I was an outpatient for a few years, under pshycatry doctors (sorry, I can never spell the word) and also care co-ordinators, when I once had a final pshycartry review, they seriously felt, and it was a registrar not an actual p doctor, that I had been stable and very well, for a very long time, so, here goes, I felt, from 2008, I became discharged, and under GP overall care ever since. However, I am name wise, dormant in the system, only for me I found, the care co-ordinator appointments individually every week or so, were a waste of my own time, so to speak, I wanted to get my hobbies/interests which at that point I was just beginning about to feel settled into planning, and the care-cordinator routine appointments, took up too much of my own time, including travel getting to and back from. Like, this, from 2009, and we're now in 2015, I am happily much better off, doing volunteering, and I realised and knew how well, I was proggressing, I thought hey, I really don't need these appointments, so it just so transpired, back in 2008, though on the medication of the type at that point of time, I became discharged happily on the part of the registrar p doctor.

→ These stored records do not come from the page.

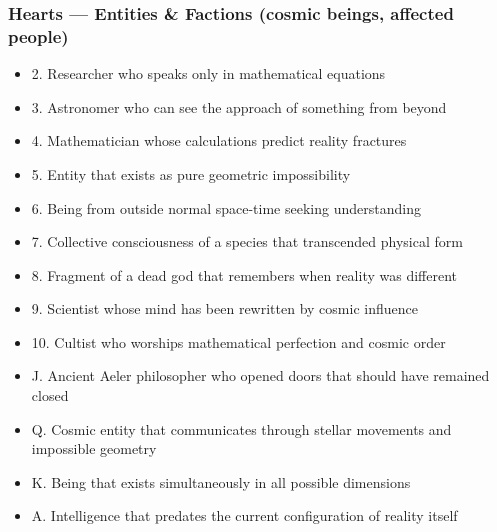 \documentclass[11pt]{article}
\begin{document}
\subsubsection{Hearts — Entities \& Factions (cosmic beings, affected people)}
\begin{itemize}[leftmargin=*]
\item 2. Researcher who speaks only in mathematical equations
\item 3. Astronomer who can see the approach of something from beyond
\item 4. Mathematician whose calculations predict reality fractures
\item 5. Entity that exists as pure geometric impossibility
\item 6. Being from outside normal space-time seeking understanding
\item 7. Collective consciousness of a species that transcended physical form
\item 8. Fragment of a dead god that remembers when reality was different
\item 9. Scientist whose mind has been rewritten by cosmic influence
\item 10. Cultist who worships mathematical perfection and cosmic order
\item J. Ancient Aeler philosopher who opened doors that should have remained closed
\item Q. Cosmic entity that communicates through stellar movements and impossible geometry
\item K. Being that exists simultaneously in all possible dimensions
\item A. Intelligence that predates the current configuration of reality itself
\end{itemize}
\end{document}

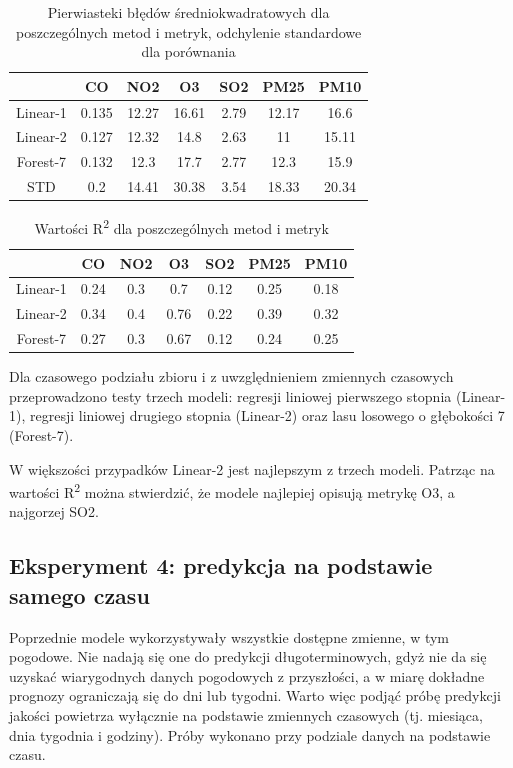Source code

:\documentclass[18pt, letterpaper]{article}
\begin{document}
\begin{table}[H]
\centering
\begin{tabular}{|c|c|c|c|c|c|c|}
\hline
         & CO    & NO2   & O3    & SO2  & PM25  & PM10  \\ \hline
Linear-1 & 0.135 & 12.27 & 16.61 & 2.79 & 12.17 & 16.6  \\ \hline
Linear-2 & 0.127 & 12.32 & 14.8  & 2.63 & 11    & 15.11 \\ \hline
Forest-7 & 0.132 & 12.3  & 17.7  & 2.77 & 12.3  & 15.9  \\ \hline
STD      & 0.2   & 14.41 & 30.38 & 3.54 & 18.33 & 20.34 \\ \hline
\end{tabular}
\caption{Pierwiasteki błędów średniokwadratowych dla poszczególnych metod i metryk, odchylenie standardowe dla porównania}
\label{table:general_results}
\end{table}

\begin{table}[H]
\centering
\begin{tabular}{|c|c|c|c|c|c|c|}
\hline
          & CO   & NO2 & O3   & SO2  & PM25 & PM10 \\ \hline
Linear-1 & 0.24 & 0.3 & 0.7  & 0.12 & 0.25 & 0.18 \\ \hline
Linear-2 & 0.34 & 0.4 & 0.76 & 0.22 & 0.39 & 0.32 \\ \hline
Forest-7 & 0.27 & 0.3 & 0.67 & 0.12 & 0.24 & 0.25 \\ \hline
\end{tabular}
\caption{Wartości R\textsuperscript{2} dla poszczególnych metod i metryk}
\label{table:general_results_r2}
\end{table}

Dla czasowego podziału zbioru i z uwzględnieniem zmiennych czasowych przeprowadzono testy trzech modeli: regresji liniowej pierwszego stopnia (Linear-1), regresji liniowej drugiego stopnia (Linear-2) oraz lasu losowego o głębokości 7 (Forest-7). 

W większości przypadków Linear-2 jest najlepszym z trzech modeli. Patrząc na wartości R\textsuperscript{2} można stwierdzić, że modele najlepiej opisują metrykę O3, a najgorzej SO2.

\subsection{Eksperyment 4: predykcja na podstawie samego czasu}

Poprzednie modele wykorzystywały wszystkie dostępne zmienne, w tym pogodowe. Nie nadają się one do predykcji długoterminowych, gdyż nie da się uzyskać wiarygodnych danych pogodowych z przyszłości, a w miarę dokładne prognozy ograniczają się do dni lub tygodni. Warto więc podjąć próbę predykcji jakości powietrza wyłącznie na podstawie zmiennych czasowych (tj. miesiąca, dnia tygodnia i godziny). Próby wykonano przy podziale danych na podstawie czasu.
\end{document}
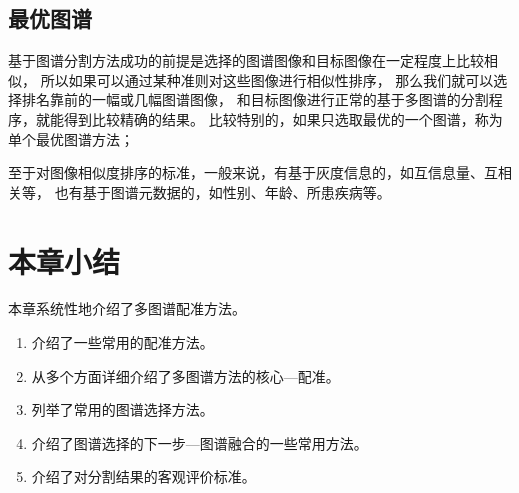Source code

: \subsection{最优图谱}
基于图谱分割方法成功的前提是选择的图谱图像和目标图像在一定程度上比较相似，
所以如果可以通过某种准则对这些图像进行相似性排序，
那么我们就可以选择排名靠前的一幅或几幅图谱图像，
和目标图像进行正常的基于多图谱的分割程序，就能得到比较精确的结果。
比较特别的，如果只选取最优的一个图谱，称为单个最优图谱方法；

至于对图像相似度排序的标准，一般来说，有基于灰度信息的，如互信息量、互相关等，
也有基于图谱元数据的，如性别、年龄、所患疾病等。






\section{本章小结}
本章系统性地介绍了多图谱配准方法。
\begin{enumerate}
  \item 介绍了一些常用的配准方法。
  \item 从多个方面详细介绍了多图谱方法的核心---配准。
  \item 列举了常用的图谱选择方法。
  \item 介绍了图谱选择的下一步---图谱融合的一些常用方法。
  \item 介绍了对分割结果的客观评价标准。
\end{enumerate}

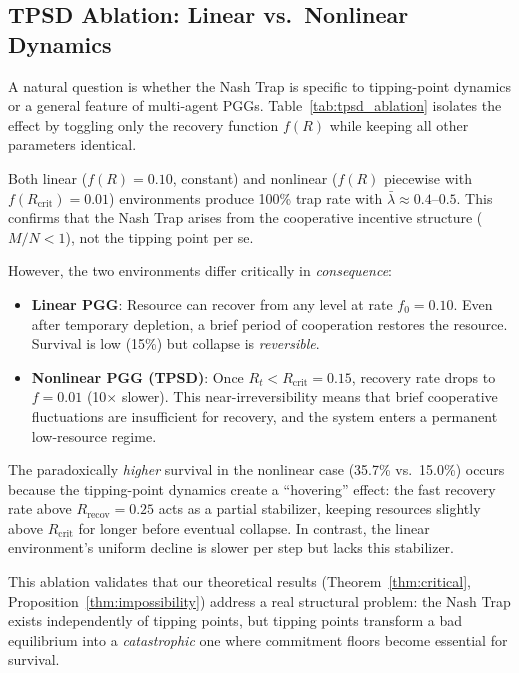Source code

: \subsection{TPSD Ablation: Linear vs.\ Nonlinear Dynamics}
\label{app:tpsd_ablation}

A natural question is whether the Nash Trap is specific to tipping-point dynamics or a general feature of multi-agent PGGs. Table~\ref{tab:tpsd_ablation} isolates the effect by toggling only the recovery function $f(R)$ while keeping all other parameters identical.



Both linear ($f(R)=0.10$, constant) and nonlinear ($f(R)$ piecewise with $f(R_{\mathrm{crit}})=0.01$) environments produce 100\% trap rate with $\bar{\lambda} \approx 0.4$--$0.5$. This confirms that the Nash Trap arises from the cooperative incentive structure ($M/N < 1$), not the tipping point per se.

However, the two environments differ critically in \emph{consequence}:
\begin{itemize}
    \item \textbf{Linear PGG}: Resource can recover from any level at rate $f_0 = 0.10$. Even after temporary depletion, a brief period of cooperation restores the resource. Survival is low (15\%) but collapse is \emph{reversible}.
    \item \textbf{Nonlinear PGG (TPSD)}: Once $R_t < R_{\mathrm{crit}} = 0.15$, recovery rate drops to $f = 0.01$ (10$\times$ slower). This near-irreversibility means that brief cooperative fluctuations are insufficient for recovery, and the system enters a permanent low-resource regime.
\end{itemize}

The paradoxically \emph{higher} survival in the nonlinear case (35.7\% vs.\ 15.0\%) occurs because the tipping-point dynamics create a ``hovering'' effect: the fast recovery rate above $R_{\mathrm{recov}} = 0.25$ acts as a partial stabilizer, keeping resources slightly above $R_{\mathrm{crit}}$ for longer before eventual collapse. In contrast, the linear environment's uniform decline is slower per step but lacks this stabilizer.

This ablation validates that our theoretical results (Theorem~\ref{thm:critical}, Proposition~\ref{thm:impossibility}) address a real structural problem: the Nash Trap exists independently of tipping points, but tipping points transform a bad equilibrium into a \emph{catastrophic} one where commitment floors become essential for survival.
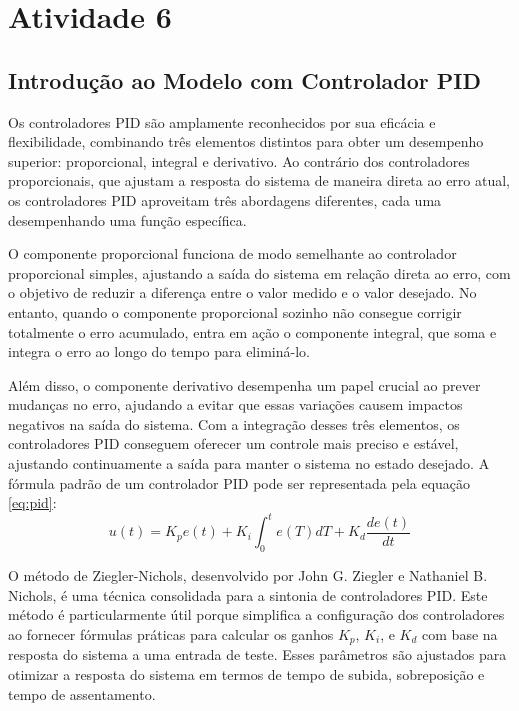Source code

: 
\section{Atividade 6}

\subsection{Introdução ao Modelo com Controlador PID}
Os controladores PID são amplamente reconhecidos por sua eficácia e flexibilidade, combinando três elementos distintos para obter um desempenho superior: proporcional, integral e derivativo. Ao contrário dos controladores proporcionais, que ajustam a resposta do sistema de maneira direta ao erro atual, os controladores PID aproveitam três abordagens diferentes, cada uma desempenhando uma função específica.

O componente proporcional funciona de modo semelhante ao controlador proporcional simples, ajustando a saída do sistema em relação direta ao erro, com o objetivo de reduzir a diferença entre o valor medido e o valor desejado. No entanto, quando o componente proporcional sozinho não consegue corrigir totalmente o erro acumulado, entra em ação o componente integral, que soma e integra o erro ao longo do tempo para eliminá-lo.

Além disso, o componente derivativo desempenha um papel crucial ao prever mudanças no erro, ajudando a evitar que essas variações causem impactos negativos na saída do sistema. Com a integração desses três elementos, os controladores PID conseguem oferecer um controle mais preciso e estável, ajustando continuamente a saída para manter o sistema no estado desejado.
A fórmula padrão de um controlador PID pode ser representada pela equação \ref{eq:pid}:
\begin{equation}
    u(t) = K_p e(t) + K_i \int_{0}^{t} e(T) dT + K_d \frac{d e(t)}{dt}
    \label{eq:pid}
\end{equation}

O método de Ziegler-Nichols, desenvolvido por John G. Ziegler e Nathaniel B. Nichols, é uma técnica consolidada para a sintonia de controladores PID. Este método é particularmente útil porque simplifica a configuração dos controladores ao fornecer fórmulas práticas para calcular os ganhos \( K_p \), \( K_i \), e \( K_d \) com base na resposta do sistema a uma entrada de teste. Esses parâmetros são ajustados para otimizar a resposta do sistema em termos de tempo de subida, sobreposição e tempo de assentamento.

I feel much much happier, and less stressed, or fretting ab out in terms of travelling to these appointments, and I am much better off, travelling to and from voluntary work roles, getting my hobbies and interests done, only needed by GP for something like, 6 months general and med review, and I am happy. Had I still been under care-corindator, or back then, CPN, in fact the CPN sympatheised for me, just how very pro active I was at that stage in seeking for work.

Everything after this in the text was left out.